“My dad has a sort of wall around going deep. i will open up to him about how i am feeling, and he will kind of judge me for my struggles. He sees emotions and pain as weakness. I don’t really know how to talk to him, we just small talk and it is draining for me... maybe I simply don’t have his consent to go deep with him! He doesn’t really open to anyone or know how to, or that it is safe and important to... he is sort of old/traditional in a way of seeing what strength means.” - Abby
What does strength mean?
While women are taught to pay attention to and respond to others’ emotions - what I would call the “External” focus of any Relating Language - men, especially those of older generations, were taught to ignore these emotions. Seeing them in other men was taboo; seeing them in oneself, just as much so. Better to repress than to express was the battle cry of masculinity, causing anger - a less repressible emotion, and a less ‘vulnerable’ one - to become the only allowable outlet.
Repressed emotions tend to distance us from our emotional and sensitive (lit: able to sense) selves. So, trapped inside their own heads, men of this upbringing tend to end up on the internally-oriented side of the RL spectrum.

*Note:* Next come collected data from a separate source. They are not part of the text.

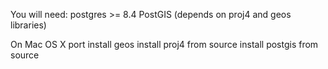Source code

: You will need:
postgres >= 8.4
PostGIS (depends on proj4 and geos libraries)

On Mac OS X
port install geos
install proj4 from source
install postgis from source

They become Chronicling Storytellers, talking at length or giving advice without noticing if others lose interest, and even getting angry at any interruption (“Disrespect!” my dad would say).
They become Scientist Questioners, probing with questions for signs of weakness, suspiciously checking the presence or lack of safety.

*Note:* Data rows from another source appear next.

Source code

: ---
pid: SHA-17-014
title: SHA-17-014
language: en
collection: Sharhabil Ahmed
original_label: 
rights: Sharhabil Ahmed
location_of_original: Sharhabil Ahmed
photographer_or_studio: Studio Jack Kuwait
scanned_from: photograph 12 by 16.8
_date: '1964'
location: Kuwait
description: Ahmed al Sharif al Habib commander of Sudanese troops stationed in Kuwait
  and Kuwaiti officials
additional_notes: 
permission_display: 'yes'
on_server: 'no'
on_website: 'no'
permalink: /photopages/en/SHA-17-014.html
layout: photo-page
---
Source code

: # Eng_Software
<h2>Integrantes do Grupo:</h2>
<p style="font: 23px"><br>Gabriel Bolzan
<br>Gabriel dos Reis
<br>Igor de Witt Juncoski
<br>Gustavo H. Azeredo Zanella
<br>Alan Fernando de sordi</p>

Or, similarly, they become Guardian Observers, “strong and silent”, going quiet out of self-consciousness or exhaustion. They will not speak until they can be sure their comments will be heard (which they may never feel quite enough**).
Last, perhaps they end up as Debating Challengers, using fractious comments or biting jokes to keep people away.
Self-orientation protects people from noticing, and therefore feeling, disapproval from the outside. When it is our own emotions that cause this disapproval, we create what Abby calls her dad’s “wall” - a little bubble that somehow manages to let in neither our own reactions or others’. Self-orientation becomes combined with self-disconnect.
So, how can you relate with a man of this type?
The interventions differ depending on which primary language he is speaking - advice/stories, probing questions, silence, or sarcasm/debate. However, the general rule is: meet him in his language.
Going deep with someone repressed will mean diving down thousands of feet. They know that this will give them the bends before they even get close to their core! So, you have to take that journey with them, at their own pace as much as you can.
If your dad is a Storyteller, ask him for stories that have more meaning to him. For my grandpa, I asked about his time being a radio operator during the war, and about what it was like emigrating to America. Or, if your dad’s form of storytelling is giving information, ask him for advice on something you could use.
If your dad is a Challenger, banter with him. Meet his debating or cutting comments with a joke - not one at his expense, but one that meets the energy he is bringing. Don’t puff up or back down. I’ll add some examples of this at the end.
It sounds like Abby’s dad is a more Expressive (Storytelling or Challenging) than Receptive (Questioning or Observing) type. But, in case anyone out there has a dad of another type, let’s go through the whole range of options...
If your dad is a Questioner - somewhat rarer in men of this upbringing - answer his questions with vulnerability, even if you feel your own sense of withdrawal at their sharpness. Holding back will confirm his story that people aren’t honest or safe with him. You can also try adding a gentle “why do you ask?” to encourage self-reflection on his part.
If your dad is an Observer, share activities with him. Sit next to him and read, or watch a movie. Occasionally, try a little touch: if you’re female, standing up, put a hand on his arm when you’re talking to him, or sitting down, lean your head against his shoulder if that’s a thing you did as a child. If you’re male, make sure to give him a back pat or a handshake with eye contact when you come and go. Experiment with what other small signs of safety feel right, and take it at his pace, not yours.
Awkwardness may turn to companionability over time. Then you can start asking object-oriented questions. What is he reading? What does he think about it, or about the movie you just watched? What’s been on his mind?
They say, You can lead a horse to water, but you can’t make him drink. When it comes to depth and vulnerability, some of our dads have been conditioned out of even seeing the water. They don’t know to look for it. They don’t know that it can bring relief instead of pain.
Your dad is in the desert? Meet him there. Bring him dipperfuls of your own water, whether or not he spills it on the sand; let him know that honesty is there when he wants it. Walk with him in his own land, and see the things he looks at, no matter how brown and sandy they seem to you.
Maybe you will never be able to show him the oasis you know. But, over time, your feet may wear a track deep enough that you’ll find water. Together.